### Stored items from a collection

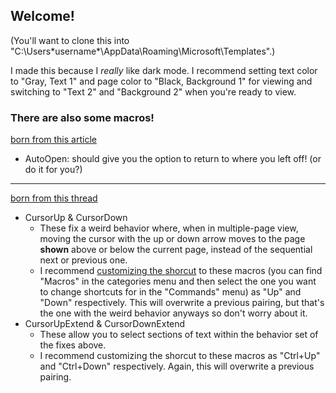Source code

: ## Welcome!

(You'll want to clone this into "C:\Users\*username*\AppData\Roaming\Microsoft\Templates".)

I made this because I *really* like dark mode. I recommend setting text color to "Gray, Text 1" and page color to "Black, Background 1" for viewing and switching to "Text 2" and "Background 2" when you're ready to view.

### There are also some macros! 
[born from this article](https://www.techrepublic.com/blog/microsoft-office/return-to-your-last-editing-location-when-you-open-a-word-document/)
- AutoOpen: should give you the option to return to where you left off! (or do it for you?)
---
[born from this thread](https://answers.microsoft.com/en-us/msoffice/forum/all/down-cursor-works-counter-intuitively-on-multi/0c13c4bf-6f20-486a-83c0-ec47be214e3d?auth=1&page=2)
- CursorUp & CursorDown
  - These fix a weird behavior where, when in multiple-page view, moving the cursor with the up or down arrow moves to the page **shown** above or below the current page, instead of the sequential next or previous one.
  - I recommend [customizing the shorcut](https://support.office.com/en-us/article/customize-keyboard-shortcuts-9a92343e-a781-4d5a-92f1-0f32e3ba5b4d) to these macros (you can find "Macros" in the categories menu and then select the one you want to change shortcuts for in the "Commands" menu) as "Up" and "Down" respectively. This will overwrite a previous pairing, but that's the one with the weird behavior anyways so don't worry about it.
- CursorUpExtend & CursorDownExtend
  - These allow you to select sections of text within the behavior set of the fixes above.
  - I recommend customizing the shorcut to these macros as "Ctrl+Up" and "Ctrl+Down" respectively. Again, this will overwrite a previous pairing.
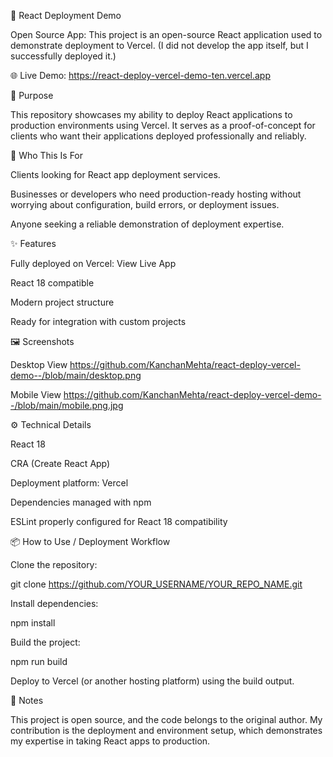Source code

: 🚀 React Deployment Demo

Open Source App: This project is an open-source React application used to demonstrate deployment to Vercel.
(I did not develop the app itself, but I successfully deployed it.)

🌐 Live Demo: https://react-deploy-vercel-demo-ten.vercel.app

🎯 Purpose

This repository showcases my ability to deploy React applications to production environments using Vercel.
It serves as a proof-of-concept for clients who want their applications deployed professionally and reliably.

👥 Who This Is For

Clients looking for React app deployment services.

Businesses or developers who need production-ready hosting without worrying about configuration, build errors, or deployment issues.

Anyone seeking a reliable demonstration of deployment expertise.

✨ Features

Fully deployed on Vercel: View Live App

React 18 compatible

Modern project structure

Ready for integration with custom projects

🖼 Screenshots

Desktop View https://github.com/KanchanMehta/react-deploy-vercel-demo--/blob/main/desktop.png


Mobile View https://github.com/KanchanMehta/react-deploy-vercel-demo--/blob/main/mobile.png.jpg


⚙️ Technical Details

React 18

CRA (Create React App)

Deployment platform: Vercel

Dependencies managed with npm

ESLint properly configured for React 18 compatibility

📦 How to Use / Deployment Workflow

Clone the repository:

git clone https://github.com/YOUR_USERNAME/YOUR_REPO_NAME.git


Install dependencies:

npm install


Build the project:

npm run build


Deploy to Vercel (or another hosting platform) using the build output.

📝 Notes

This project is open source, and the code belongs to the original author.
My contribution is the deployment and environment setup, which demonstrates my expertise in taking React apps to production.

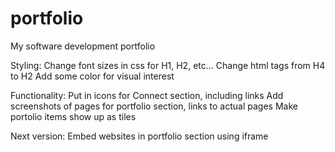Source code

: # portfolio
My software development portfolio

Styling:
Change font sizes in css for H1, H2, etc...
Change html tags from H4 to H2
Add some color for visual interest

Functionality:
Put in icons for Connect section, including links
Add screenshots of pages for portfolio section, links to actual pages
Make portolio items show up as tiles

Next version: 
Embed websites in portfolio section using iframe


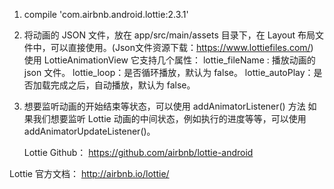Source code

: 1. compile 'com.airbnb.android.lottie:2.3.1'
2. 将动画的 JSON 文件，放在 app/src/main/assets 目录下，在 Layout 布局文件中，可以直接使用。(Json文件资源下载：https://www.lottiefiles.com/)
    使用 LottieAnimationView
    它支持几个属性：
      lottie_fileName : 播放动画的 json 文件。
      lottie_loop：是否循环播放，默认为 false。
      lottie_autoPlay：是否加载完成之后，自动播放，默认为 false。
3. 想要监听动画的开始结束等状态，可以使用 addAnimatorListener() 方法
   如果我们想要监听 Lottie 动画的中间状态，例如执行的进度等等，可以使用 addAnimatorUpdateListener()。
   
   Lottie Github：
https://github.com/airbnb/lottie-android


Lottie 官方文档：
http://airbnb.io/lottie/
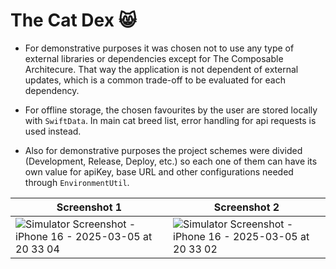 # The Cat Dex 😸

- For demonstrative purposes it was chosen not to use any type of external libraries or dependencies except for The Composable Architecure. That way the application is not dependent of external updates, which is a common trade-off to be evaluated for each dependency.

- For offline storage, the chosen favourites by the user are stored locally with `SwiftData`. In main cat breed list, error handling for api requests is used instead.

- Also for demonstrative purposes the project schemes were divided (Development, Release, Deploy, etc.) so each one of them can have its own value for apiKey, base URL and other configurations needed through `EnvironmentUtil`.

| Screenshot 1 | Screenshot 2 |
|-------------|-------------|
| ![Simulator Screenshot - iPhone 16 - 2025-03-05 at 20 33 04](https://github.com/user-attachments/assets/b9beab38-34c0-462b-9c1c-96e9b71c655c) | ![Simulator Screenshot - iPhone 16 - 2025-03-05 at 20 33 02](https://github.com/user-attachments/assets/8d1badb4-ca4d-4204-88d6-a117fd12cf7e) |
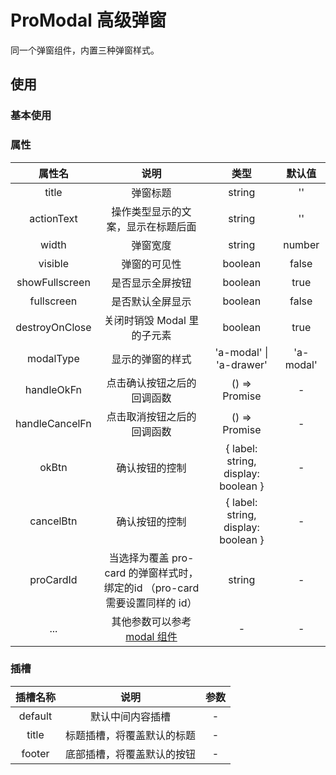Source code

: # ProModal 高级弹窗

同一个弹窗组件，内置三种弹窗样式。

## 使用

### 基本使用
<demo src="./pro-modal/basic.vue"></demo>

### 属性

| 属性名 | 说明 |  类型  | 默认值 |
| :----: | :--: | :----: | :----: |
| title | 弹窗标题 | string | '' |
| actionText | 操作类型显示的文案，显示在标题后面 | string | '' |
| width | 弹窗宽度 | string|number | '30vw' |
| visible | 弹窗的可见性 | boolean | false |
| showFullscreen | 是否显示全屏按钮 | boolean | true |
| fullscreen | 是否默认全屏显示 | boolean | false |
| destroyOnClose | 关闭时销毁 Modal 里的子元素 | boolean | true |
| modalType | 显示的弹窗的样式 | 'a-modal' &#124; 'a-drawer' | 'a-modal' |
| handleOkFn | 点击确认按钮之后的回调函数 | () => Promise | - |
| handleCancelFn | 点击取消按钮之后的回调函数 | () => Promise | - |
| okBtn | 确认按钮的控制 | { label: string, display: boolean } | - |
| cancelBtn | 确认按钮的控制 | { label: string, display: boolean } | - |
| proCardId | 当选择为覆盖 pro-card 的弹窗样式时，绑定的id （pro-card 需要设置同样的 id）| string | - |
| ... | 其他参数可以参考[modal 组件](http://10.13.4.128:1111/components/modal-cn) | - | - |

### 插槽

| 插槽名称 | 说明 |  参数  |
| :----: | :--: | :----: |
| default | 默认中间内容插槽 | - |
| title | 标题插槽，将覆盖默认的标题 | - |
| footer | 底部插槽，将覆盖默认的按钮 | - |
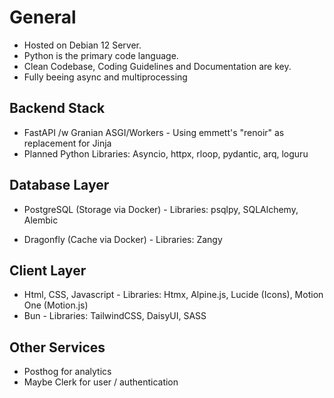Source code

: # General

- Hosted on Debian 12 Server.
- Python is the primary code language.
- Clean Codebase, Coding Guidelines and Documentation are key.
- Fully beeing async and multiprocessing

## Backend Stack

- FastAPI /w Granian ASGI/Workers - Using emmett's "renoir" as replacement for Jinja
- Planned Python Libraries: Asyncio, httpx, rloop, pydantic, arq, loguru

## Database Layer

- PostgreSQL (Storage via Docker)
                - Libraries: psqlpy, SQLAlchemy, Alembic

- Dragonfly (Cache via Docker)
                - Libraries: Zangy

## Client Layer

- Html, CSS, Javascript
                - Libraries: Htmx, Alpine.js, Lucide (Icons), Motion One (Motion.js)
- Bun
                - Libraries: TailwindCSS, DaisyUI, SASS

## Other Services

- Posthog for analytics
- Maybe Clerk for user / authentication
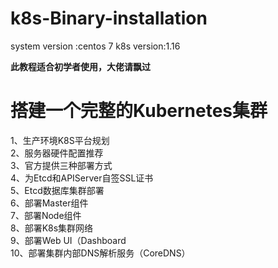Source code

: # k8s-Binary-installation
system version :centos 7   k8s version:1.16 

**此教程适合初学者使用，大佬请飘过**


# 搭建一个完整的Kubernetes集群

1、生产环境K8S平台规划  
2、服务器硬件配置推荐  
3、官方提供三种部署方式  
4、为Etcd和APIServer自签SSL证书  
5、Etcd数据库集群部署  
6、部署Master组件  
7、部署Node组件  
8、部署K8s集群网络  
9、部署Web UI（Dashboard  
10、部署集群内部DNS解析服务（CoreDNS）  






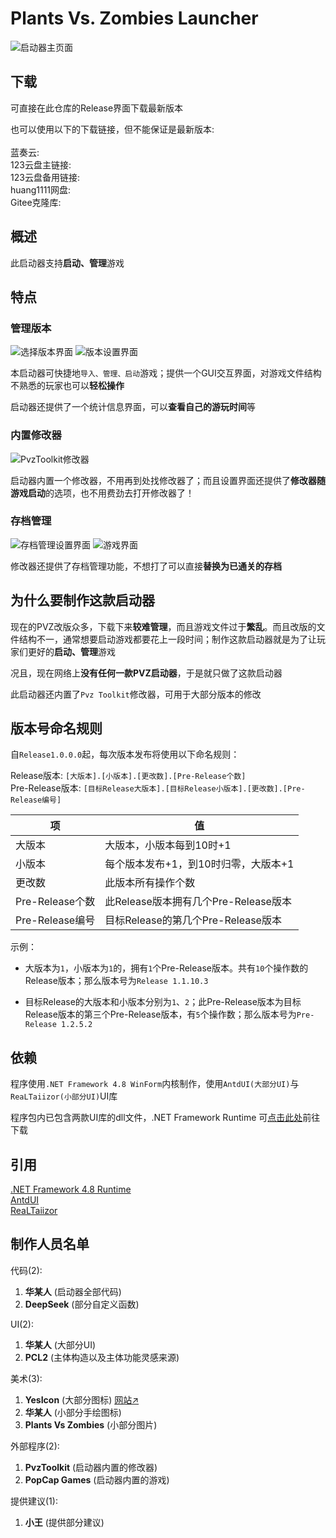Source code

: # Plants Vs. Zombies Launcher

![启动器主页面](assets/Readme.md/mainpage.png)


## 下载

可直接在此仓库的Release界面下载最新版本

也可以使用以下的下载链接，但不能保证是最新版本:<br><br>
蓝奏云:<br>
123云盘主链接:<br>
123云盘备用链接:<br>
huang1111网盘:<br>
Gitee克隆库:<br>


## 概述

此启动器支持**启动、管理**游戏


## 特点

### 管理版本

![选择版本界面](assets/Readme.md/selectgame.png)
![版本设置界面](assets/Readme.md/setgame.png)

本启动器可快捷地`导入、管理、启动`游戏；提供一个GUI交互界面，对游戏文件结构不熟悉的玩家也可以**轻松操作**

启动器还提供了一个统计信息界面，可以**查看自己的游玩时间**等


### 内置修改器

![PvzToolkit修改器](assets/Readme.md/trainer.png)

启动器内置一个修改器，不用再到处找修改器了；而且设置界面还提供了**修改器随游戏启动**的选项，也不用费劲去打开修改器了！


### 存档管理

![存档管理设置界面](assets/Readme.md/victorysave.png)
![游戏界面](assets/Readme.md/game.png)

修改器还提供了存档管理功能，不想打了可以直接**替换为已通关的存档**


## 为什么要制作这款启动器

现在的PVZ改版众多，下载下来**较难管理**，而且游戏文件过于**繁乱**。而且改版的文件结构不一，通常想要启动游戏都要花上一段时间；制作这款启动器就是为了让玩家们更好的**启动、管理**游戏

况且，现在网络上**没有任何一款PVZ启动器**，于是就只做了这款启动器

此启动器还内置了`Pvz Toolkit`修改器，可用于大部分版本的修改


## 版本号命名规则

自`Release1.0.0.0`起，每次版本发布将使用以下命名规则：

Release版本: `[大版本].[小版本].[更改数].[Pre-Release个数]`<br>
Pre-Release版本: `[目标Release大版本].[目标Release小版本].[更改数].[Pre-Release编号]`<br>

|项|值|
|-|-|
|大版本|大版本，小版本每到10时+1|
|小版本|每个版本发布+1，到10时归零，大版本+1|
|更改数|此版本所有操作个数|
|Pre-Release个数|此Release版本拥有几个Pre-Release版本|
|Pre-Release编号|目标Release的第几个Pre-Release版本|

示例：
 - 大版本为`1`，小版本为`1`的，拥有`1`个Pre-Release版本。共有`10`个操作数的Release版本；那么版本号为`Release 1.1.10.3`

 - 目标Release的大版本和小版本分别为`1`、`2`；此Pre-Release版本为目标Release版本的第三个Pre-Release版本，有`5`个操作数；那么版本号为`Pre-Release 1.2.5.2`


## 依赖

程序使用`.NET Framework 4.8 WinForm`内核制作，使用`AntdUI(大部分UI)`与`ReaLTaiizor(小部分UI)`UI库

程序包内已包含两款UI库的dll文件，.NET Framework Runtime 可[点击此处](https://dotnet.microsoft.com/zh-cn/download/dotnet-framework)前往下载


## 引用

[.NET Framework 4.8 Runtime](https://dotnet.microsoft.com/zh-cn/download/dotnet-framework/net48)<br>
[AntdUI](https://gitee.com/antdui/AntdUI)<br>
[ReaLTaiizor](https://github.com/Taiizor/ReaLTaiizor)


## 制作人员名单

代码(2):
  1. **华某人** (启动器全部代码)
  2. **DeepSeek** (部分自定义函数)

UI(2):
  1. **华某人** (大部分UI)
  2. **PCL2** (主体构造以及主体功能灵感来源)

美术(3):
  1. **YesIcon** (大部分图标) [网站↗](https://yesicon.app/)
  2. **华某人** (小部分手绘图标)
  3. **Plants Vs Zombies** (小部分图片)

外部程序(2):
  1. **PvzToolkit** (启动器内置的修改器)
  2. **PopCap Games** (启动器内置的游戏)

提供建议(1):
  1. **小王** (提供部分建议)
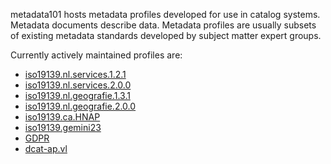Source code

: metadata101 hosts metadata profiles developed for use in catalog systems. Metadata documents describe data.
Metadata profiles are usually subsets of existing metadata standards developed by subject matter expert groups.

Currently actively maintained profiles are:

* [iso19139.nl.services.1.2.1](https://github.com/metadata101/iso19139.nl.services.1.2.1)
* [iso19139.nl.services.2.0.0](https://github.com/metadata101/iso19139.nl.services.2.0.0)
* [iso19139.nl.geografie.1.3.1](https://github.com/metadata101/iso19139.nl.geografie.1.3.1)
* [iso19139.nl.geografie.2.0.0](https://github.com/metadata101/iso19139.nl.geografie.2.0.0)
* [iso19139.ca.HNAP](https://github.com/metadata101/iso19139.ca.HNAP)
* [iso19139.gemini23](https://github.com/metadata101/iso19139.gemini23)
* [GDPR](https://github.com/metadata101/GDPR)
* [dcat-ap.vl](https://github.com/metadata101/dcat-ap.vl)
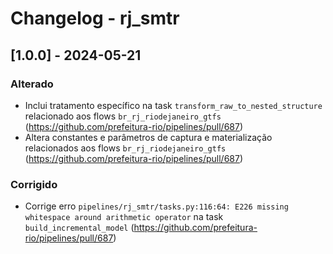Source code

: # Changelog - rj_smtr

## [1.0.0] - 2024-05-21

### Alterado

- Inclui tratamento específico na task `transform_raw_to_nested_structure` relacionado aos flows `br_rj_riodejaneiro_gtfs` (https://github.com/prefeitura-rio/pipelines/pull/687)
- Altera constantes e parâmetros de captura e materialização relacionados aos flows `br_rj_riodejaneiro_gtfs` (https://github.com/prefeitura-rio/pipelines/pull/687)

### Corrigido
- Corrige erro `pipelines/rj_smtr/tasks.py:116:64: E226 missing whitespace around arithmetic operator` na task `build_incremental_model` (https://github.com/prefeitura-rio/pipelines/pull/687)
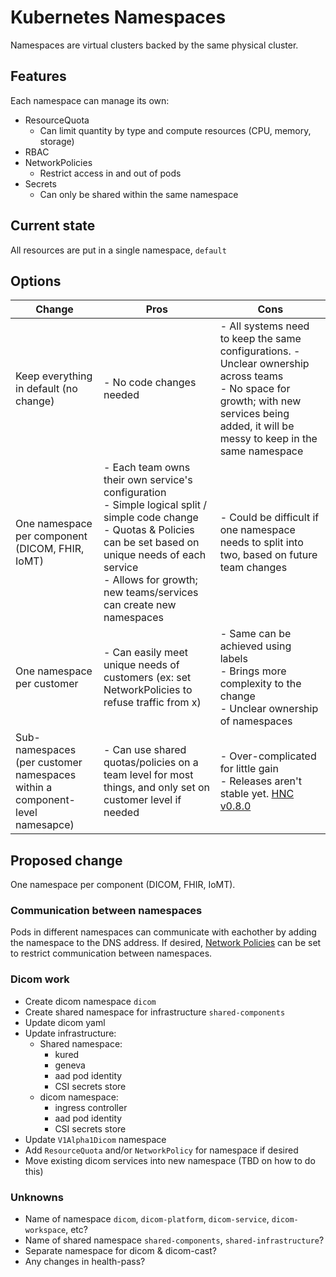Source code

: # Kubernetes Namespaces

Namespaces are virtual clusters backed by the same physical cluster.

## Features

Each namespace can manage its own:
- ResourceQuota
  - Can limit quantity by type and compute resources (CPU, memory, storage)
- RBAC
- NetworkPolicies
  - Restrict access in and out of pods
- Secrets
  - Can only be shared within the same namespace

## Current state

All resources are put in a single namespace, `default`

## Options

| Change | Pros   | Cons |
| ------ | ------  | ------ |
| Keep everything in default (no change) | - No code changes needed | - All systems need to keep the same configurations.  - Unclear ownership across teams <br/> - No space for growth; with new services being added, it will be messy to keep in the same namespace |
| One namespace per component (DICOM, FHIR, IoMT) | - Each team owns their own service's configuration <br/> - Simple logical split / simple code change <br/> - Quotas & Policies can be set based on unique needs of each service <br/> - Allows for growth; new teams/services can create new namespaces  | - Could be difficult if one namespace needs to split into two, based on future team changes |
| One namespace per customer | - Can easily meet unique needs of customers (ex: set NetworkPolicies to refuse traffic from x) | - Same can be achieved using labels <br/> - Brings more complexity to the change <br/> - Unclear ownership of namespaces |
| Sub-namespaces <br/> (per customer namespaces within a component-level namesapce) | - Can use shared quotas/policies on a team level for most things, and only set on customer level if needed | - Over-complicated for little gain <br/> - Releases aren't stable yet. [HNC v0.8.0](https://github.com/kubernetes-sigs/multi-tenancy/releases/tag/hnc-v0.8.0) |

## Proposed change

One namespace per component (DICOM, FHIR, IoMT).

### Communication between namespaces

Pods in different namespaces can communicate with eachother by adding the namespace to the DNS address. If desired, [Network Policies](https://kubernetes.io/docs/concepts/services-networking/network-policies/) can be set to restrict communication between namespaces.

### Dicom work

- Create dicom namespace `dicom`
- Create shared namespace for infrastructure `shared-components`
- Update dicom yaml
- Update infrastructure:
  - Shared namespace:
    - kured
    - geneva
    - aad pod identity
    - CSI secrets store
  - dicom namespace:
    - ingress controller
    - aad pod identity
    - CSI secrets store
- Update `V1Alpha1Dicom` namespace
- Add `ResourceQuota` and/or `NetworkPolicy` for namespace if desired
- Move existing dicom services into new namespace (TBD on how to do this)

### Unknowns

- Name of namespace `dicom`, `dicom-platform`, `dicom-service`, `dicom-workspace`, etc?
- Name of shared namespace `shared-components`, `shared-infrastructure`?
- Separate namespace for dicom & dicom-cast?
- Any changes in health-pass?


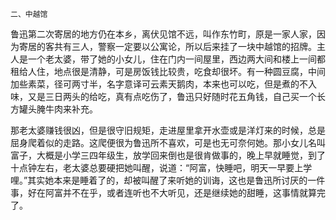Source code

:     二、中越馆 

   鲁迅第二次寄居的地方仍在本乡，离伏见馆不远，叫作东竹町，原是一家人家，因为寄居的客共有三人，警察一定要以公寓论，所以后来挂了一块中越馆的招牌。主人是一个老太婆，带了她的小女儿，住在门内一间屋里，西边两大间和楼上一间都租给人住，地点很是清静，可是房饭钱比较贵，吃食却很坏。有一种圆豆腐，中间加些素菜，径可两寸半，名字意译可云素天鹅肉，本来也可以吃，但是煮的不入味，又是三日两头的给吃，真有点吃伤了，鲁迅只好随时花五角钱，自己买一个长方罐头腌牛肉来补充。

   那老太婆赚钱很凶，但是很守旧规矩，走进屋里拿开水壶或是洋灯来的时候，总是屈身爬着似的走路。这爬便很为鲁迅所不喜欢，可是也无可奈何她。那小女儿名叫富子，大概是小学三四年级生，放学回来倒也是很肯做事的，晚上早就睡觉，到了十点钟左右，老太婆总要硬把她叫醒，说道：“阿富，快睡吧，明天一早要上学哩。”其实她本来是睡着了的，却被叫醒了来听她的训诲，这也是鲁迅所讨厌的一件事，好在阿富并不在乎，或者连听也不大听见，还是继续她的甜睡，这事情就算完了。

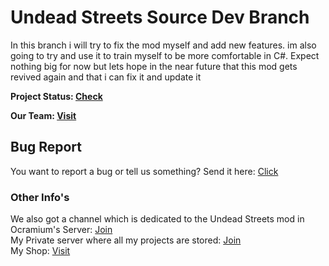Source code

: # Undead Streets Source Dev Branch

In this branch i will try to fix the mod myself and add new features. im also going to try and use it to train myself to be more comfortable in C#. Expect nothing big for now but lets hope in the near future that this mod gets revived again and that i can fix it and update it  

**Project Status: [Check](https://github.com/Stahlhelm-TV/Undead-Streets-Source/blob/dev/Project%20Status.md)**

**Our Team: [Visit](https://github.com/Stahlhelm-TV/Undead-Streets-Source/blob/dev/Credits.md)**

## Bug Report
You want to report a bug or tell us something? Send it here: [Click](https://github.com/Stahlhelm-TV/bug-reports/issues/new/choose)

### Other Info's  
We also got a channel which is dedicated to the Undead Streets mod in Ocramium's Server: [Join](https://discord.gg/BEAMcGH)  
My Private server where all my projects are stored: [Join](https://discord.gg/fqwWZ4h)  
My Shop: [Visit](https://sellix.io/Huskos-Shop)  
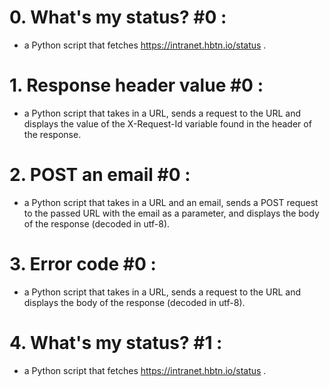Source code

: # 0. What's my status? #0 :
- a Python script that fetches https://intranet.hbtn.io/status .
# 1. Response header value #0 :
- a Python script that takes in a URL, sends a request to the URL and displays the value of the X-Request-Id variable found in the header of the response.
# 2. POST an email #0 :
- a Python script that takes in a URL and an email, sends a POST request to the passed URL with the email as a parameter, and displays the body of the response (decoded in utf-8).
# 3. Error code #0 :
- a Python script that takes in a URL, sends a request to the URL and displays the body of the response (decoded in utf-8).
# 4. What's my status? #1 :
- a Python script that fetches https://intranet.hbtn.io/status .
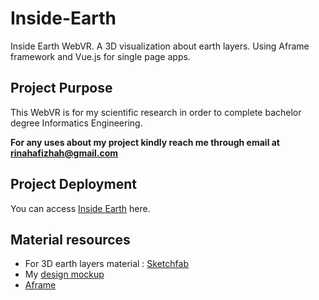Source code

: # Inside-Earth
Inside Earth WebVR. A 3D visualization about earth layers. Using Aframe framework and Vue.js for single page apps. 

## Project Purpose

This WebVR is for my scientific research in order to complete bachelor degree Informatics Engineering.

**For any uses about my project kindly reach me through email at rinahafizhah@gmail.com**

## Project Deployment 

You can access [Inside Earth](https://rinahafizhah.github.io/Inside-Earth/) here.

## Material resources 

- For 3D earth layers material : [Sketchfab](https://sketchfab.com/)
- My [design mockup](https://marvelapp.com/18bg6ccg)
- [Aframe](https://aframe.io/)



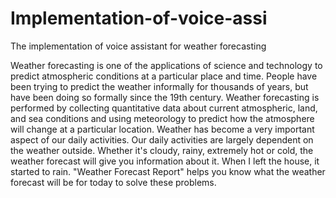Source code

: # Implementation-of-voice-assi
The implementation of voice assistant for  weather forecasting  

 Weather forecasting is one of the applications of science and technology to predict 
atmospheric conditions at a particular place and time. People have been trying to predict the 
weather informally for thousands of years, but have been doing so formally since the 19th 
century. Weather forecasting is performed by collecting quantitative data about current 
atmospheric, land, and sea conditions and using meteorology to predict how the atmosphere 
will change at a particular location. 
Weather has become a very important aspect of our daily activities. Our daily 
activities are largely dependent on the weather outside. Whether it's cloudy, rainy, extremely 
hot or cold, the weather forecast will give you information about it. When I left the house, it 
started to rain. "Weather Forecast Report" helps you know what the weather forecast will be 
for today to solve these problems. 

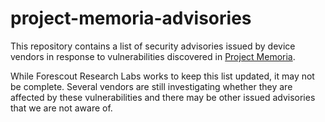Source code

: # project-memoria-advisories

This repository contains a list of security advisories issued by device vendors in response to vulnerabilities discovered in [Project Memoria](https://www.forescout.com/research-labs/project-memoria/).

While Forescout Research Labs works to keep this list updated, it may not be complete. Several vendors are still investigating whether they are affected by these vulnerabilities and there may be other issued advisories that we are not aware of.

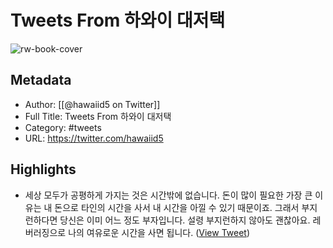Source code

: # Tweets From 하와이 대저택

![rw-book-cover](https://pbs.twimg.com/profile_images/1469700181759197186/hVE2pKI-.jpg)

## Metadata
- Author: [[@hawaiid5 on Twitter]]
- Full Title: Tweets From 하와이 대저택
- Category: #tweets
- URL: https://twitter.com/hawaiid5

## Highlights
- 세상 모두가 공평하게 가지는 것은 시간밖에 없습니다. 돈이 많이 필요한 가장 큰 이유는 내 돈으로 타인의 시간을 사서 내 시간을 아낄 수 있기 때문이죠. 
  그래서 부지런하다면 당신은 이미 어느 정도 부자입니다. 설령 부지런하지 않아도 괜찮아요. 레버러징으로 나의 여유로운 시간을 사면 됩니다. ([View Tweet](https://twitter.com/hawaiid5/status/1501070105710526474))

### GOAL OF THE EXERCISE
Among the entries above, the lines between the ones containing "string|number | '30vw' |" and "显示的弹窗的样式 | 'a-modal' &#124; 'a-drawer' | 'a-modal' |", inclusive, are to be transcribed exactly. No other line is to be given.

### TASK OUTPUT
| width | 弹窗宽度 | string|number | '30vw' |
| visible | 弹窗的可见性 | boolean | false |
| showFullscreen | 是否显示全屏按钮 | boolean | true |
| fullscreen | 是否默认全屏显示 | boolean | false |
| destroyOnClose | 关闭时销毁 Modal 里的子元素 | boolean | true |
| modalType | 显示的弹窗的样式 | 'a-modal' &#124; 'a-drawer' | 'a-modal' |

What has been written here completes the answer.